Parkinson's disease is a neurodegenerative disease common with old age. The neuronal protein α-synuclein is considered to play a pivotal role in the onset and progression of the disease. The protein is the main constituent of the Lewy body, the pathological hallmark of the disease, which are large intracellular inclusion bodies that contain aggregated fibrillar protein. In addition mutations in the gene coding for the protein as well as gene multiplications lead to genetic variants of Parkinson's disease. One of the main questions is how the aggregation of α-synuclein is related to the disease.
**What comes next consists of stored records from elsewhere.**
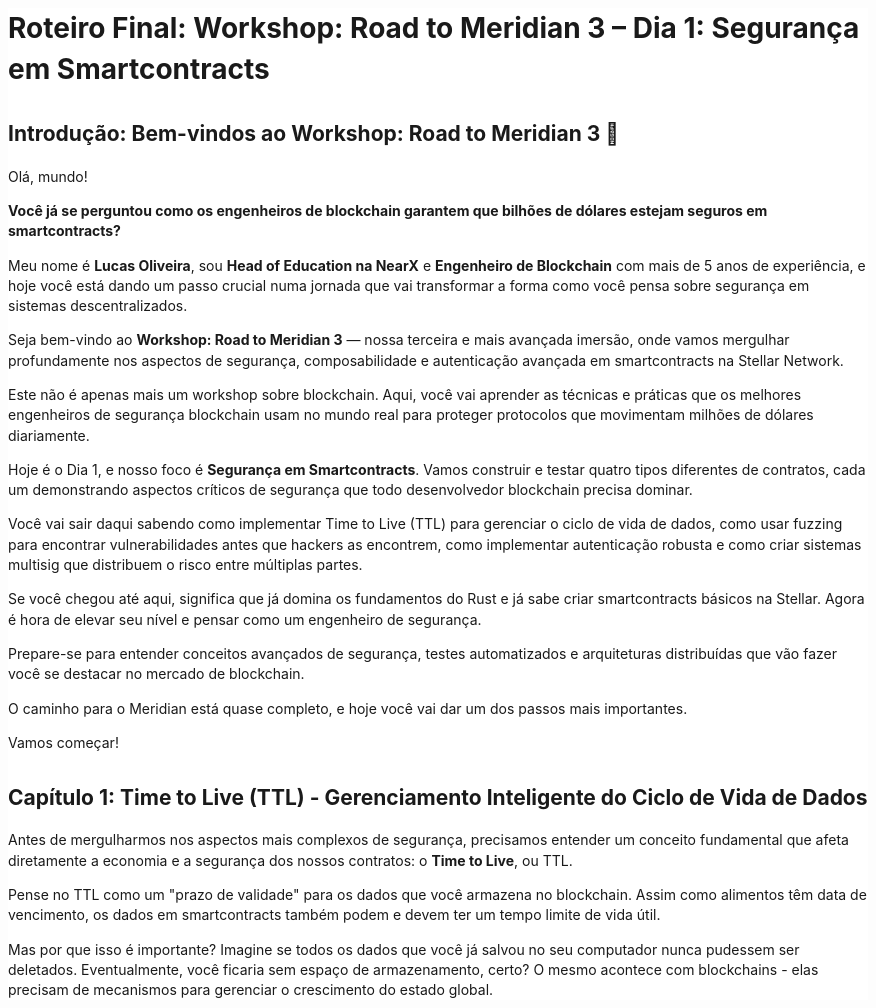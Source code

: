 # Roteiro Final: Workshop: Road to Meridian 3 – Dia 1: Segurança em Smartcontracts

## Introdução: Bem-vindos ao Workshop: Road to Meridian 3 🚀

Olá, mundo!

**Você já se perguntou como os engenheiros de blockchain garantem que bilhões de dólares estejam seguros em smartcontracts?**

Meu nome é **Lucas Oliveira**, sou **Head of Education na NearX** e **Engenheiro de Blockchain** com mais de 5 anos de experiência, e hoje você está dando um passo crucial numa jornada que vai transformar a forma como você pensa sobre segurança em sistemas descentralizados.

Seja bem-vindo ao **Workshop: Road to Meridian 3** — nossa terceira e mais avançada imersão, onde vamos mergulhar profundamente nos aspectos de segurança, composabilidade e autenticação avançada em smartcontracts na Stellar Network.

Este não é apenas mais um workshop sobre blockchain. Aqui, você vai aprender as técnicas e práticas que os melhores engenheiros de segurança blockchain usam no mundo real para proteger protocolos que movimentam milhões de dólares diariamente.

Hoje é o Dia 1, e nosso foco é **Segurança em Smartcontracts**. Vamos construir e testar quatro tipos diferentes de contratos, cada um demonstrando aspectos críticos de segurança que todo desenvolvedor blockchain precisa dominar.

Você vai sair daqui sabendo como implementar Time to Live (TTL) para gerenciar o ciclo de vida de dados, como usar fuzzing para encontrar vulnerabilidades antes que hackers as encontrem, como implementar autenticação robusta e como criar sistemas multisig que distribuem o risco entre múltiplas partes.

Se você chegou até aqui, significa que já domina os fundamentos do Rust e já sabe criar smartcontracts básicos na Stellar. Agora é hora de elevar seu nível e pensar como um engenheiro de segurança.

Prepare-se para entender conceitos avançados de segurança, testes automatizados e arquiteturas distribuídas que vão fazer você se destacar no mercado de blockchain.

O caminho para o Meridian está quase completo, e hoje você vai dar um dos passos mais importantes.

Vamos começar!

## Capítulo 1: Time to Live (TTL) - Gerenciamento Inteligente do Ciclo de Vida de Dados

Antes de mergulharmos nos aspectos mais complexos de segurança, precisamos entender um conceito fundamental que afeta diretamente a economia e a segurança dos nossos contratos: o **Time to Live**, ou TTL.

Pense no TTL como um "prazo de validade" para os dados que você armazena no blockchain. Assim como alimentos têm data de vencimento, os dados em smartcontracts também podem e devem ter um tempo limite de vida útil.

Mas por que isso é importante? Imagine se todos os dados que você já salvou no seu computador nunca pudessem ser deletados. Eventualmente, você ficaria sem espaço de armazenamento, certo? O mesmo acontece com blockchains - elas precisam de mecanismos para gerenciar o crescimento do estado global.
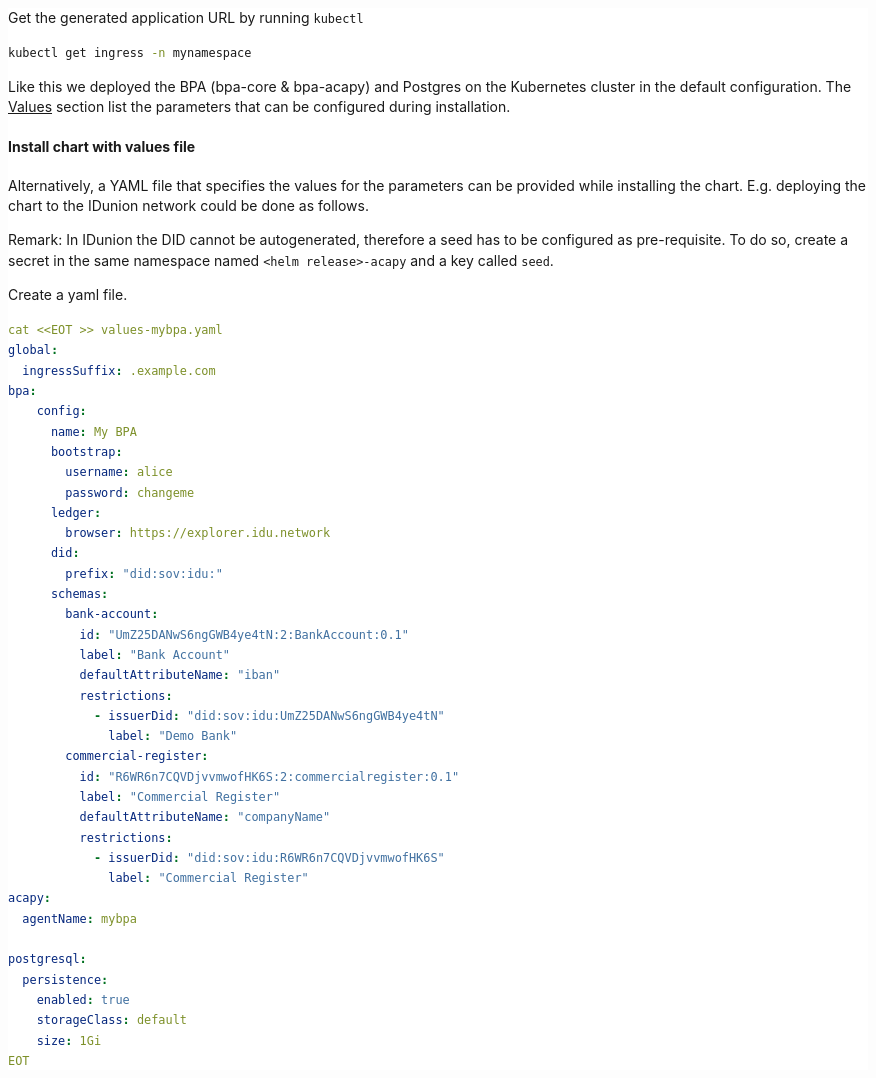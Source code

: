 Get the generated application URL by running `kubectl`
```sh
kubectl get ingress -n mynamespace
```

Like this we deployed the BPA (bpa-core & bpa-acapy) and Postgres on the Kubernetes cluster in the default configuration. The [Values](#Values) section list the parameters that can be configured during installation.

#### Install chart with values file

Alternatively, a YAML file that specifies the values for the parameters can be provided while installing the chart.
E.g. deploying the chart to the IDunion network could be done as follows.

Remark:
In IDunion the DID cannot be autogenerated, therefore a seed has to be configured as pre-requisite.
To do so, create a secret in the same namespace named `<helm release>-acapy` and a key called `seed`.

Create a yaml file.
```yaml
cat <<EOT >> values-mybpa.yaml
global:
  ingressSuffix: .example.com
bpa:
    config:
      name: My BPA
      bootstrap:
        username: alice
        password: changeme
      ledger:
        browser: https://explorer.idu.network
      did:
        prefix: "did:sov:idu:"
      schemas:
        bank-account:
          id: "UmZ25DANwS6ngGWB4ye4tN:2:BankAccount:0.1"
          label: "Bank Account"
          defaultAttributeName: "iban"
          restrictions:
            - issuerDid: "did:sov:idu:UmZ25DANwS6ngGWB4ye4tN"
              label: "Demo Bank"
        commercial-register:
          id: "R6WR6n7CQVDjvvmwofHK6S:2:commercialregister:0.1"
          label: "Commercial Register"
          defaultAttributeName: "companyName"
          restrictions:
            - issuerDid: "did:sov:idu:R6WR6n7CQVDjvvmwofHK6S"
              label: "Commercial Register"
acapy:
  agentName: mybpa

postgresql:
  persistence:
    enabled: true
    storageClass: default
    size: 1Gi
EOT
```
Recent evidence suggests that oligomeric intermediates in the aggregation process of α-synuclein are potentially the neurotoxic species that underlie the disease. A potential mechanism by which these could be toxic is through interaction and disruption of cellular membranes. In this thesis, we try to elucidate how oligomeric α-synuclein interacts with lipid membranes. This interaction was characterized using a number of biophysical techniques using synthetic lipid bilayer systems and recombinantly expressed α-synuclein. Stable off-pathway α-synuclein oligomers were prepared that bound and permeabilized vesicles composed of negatively charged lipids. The lipid binding is mediated by the positively charged N-terminus of the protein. The oligomers contain structural features that cause them to have a destabilizing effect on lipid membranes. Bilayer permeabilization most likely occurs through the formation of defects in the membrane.